▶ **Task data**
Content starts

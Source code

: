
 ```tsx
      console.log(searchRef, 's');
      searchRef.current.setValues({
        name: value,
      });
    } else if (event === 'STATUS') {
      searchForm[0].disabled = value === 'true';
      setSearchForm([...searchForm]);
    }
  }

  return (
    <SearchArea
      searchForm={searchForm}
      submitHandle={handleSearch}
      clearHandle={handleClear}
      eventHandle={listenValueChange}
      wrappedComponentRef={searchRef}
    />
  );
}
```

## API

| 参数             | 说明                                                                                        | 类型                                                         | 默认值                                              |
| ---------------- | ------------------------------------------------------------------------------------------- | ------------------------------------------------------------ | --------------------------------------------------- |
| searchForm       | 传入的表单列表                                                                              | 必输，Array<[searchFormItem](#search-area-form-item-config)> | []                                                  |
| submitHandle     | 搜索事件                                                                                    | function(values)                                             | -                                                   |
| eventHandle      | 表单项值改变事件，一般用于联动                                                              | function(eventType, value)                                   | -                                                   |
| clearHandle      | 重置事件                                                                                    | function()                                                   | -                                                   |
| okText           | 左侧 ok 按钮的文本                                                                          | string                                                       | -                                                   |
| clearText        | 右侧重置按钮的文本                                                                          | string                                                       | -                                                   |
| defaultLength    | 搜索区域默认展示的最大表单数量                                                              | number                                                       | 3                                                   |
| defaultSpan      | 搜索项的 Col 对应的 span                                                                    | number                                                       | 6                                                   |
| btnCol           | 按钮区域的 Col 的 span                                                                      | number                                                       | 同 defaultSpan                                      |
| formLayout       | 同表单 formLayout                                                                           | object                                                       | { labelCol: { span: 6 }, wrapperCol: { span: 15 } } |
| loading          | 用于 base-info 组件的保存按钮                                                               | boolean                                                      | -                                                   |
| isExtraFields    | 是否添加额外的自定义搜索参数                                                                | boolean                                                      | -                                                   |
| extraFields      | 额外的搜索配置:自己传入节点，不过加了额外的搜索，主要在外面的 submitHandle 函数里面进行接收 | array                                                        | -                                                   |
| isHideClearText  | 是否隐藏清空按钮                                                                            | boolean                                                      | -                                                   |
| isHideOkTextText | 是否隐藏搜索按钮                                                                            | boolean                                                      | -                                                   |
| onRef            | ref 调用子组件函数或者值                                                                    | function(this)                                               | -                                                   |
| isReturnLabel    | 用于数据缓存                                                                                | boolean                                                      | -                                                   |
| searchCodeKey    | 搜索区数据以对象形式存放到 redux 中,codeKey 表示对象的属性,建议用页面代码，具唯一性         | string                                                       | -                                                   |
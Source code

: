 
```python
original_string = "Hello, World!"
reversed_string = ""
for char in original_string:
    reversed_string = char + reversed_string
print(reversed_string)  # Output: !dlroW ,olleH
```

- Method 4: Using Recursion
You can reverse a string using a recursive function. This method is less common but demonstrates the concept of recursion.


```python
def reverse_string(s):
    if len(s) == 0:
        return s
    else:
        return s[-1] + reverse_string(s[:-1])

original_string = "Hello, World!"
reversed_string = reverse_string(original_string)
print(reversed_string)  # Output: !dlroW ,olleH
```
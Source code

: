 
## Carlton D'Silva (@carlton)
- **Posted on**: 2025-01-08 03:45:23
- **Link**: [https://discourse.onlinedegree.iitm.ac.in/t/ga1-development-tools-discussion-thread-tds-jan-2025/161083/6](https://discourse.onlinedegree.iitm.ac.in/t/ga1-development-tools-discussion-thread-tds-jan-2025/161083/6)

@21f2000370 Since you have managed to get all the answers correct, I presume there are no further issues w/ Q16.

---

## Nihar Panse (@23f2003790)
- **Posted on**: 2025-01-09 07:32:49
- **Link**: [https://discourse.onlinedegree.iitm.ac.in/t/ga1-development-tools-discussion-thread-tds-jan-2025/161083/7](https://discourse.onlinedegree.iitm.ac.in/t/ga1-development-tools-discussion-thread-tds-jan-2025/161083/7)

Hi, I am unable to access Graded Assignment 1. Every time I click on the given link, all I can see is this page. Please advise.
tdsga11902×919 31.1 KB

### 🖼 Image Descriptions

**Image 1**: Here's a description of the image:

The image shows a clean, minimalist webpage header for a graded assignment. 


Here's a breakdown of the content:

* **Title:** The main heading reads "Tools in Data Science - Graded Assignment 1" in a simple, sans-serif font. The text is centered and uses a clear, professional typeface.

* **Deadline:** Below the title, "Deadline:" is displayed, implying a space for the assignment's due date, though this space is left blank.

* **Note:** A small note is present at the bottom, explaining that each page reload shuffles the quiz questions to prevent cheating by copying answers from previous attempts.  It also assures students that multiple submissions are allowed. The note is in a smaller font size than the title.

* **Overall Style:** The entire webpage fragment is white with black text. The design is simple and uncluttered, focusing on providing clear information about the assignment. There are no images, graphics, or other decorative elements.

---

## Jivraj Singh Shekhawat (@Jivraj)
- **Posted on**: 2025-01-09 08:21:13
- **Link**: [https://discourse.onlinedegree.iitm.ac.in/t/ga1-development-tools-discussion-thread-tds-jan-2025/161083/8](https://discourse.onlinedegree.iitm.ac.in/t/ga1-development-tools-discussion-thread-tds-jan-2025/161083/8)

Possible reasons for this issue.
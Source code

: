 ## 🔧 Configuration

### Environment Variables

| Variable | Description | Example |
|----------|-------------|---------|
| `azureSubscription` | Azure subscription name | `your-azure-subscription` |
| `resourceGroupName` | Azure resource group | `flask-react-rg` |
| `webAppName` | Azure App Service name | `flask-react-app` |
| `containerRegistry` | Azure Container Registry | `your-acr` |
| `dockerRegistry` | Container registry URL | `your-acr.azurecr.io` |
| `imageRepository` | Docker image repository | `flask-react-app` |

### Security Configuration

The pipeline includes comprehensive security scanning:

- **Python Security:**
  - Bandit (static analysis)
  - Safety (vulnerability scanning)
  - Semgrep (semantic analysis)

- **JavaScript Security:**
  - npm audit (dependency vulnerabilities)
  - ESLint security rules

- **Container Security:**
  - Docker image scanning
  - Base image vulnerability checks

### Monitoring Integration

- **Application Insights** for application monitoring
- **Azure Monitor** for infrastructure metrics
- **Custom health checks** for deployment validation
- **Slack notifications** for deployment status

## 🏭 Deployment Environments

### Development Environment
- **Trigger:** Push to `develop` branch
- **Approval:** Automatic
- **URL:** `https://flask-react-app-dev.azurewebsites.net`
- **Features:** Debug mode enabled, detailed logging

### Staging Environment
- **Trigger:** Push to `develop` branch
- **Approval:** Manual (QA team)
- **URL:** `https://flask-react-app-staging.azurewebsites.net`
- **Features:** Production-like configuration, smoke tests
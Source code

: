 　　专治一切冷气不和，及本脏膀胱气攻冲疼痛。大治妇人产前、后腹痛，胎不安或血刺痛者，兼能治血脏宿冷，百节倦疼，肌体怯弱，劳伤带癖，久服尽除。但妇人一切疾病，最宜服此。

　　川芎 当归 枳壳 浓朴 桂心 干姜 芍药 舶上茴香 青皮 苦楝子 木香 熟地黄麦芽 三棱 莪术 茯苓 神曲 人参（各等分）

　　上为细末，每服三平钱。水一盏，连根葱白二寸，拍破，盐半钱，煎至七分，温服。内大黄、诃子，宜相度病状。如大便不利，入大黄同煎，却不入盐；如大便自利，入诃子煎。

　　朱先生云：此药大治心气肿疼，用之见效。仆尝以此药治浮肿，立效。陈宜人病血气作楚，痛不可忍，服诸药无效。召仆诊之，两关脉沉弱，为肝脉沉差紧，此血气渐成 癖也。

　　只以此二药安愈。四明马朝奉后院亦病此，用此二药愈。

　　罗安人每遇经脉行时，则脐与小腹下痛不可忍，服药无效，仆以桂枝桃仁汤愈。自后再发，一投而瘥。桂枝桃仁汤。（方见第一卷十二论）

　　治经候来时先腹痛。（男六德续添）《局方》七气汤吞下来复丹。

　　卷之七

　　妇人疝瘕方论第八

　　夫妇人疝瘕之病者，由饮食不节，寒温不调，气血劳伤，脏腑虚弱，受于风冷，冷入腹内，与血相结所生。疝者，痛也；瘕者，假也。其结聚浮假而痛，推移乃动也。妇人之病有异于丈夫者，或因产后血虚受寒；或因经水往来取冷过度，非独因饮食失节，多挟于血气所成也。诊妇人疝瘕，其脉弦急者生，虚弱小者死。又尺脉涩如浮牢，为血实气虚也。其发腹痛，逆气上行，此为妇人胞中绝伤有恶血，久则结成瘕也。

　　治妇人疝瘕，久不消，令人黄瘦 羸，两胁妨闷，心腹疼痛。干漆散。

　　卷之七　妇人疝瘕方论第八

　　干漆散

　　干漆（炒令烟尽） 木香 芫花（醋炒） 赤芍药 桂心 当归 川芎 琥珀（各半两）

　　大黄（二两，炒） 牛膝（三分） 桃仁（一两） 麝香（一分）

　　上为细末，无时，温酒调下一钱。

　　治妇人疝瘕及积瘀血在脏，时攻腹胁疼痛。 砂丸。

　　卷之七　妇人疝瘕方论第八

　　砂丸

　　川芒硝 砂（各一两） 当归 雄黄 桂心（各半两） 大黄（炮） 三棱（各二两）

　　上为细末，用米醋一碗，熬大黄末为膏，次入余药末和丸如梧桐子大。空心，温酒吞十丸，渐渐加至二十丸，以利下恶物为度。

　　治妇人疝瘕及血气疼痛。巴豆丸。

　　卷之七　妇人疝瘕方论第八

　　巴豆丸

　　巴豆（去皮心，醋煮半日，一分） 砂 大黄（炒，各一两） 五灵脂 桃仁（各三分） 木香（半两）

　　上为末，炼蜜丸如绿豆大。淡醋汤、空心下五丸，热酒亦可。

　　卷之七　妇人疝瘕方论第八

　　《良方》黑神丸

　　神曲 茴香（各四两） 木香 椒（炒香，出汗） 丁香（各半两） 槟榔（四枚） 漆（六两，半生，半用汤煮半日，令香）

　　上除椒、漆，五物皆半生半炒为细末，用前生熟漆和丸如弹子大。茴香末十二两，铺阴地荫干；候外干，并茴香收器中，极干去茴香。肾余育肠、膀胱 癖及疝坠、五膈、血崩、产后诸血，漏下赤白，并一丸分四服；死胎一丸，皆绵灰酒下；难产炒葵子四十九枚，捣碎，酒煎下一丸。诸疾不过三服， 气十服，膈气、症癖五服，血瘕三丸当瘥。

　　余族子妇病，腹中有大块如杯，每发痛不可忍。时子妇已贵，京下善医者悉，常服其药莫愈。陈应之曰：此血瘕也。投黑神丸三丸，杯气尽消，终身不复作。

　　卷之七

Content ends

Using the records above, write out exactly the lines from the one containing "神曲 茴香（各四两） 木香" through the last, and add nothing.

　　神曲 茴香（各四两） 木香 椒（炒香，出汗） 丁香（各半两） 槟榔（四枚） 漆（六两，半生，半用汤煮半日，令香）

　　上除椒、漆，五物皆半生半炒为细末，用前生熟漆和丸如弹子大。茴香末十二两，铺阴地荫干；候外干，并茴香收器中，极干去茴香。肾余育肠、膀胱 癖及疝坠、五膈、血崩、产后诸血，漏下赤白，并一丸分四服；死胎一丸，皆绵灰酒下；难产炒葵子四十九枚，捣碎，酒煎下一丸。诸疾不过三服， 气十服，膈气、症癖五服，血瘕三丸当瘥。

　　余族子妇病，腹中有大块如杯，每发痛不可忍。时子妇已贵，京下善医者悉，常服其药莫愈。陈应之曰：此血瘕也。投黑神丸三丸，杯气尽消，终身不复作。

　　卷之七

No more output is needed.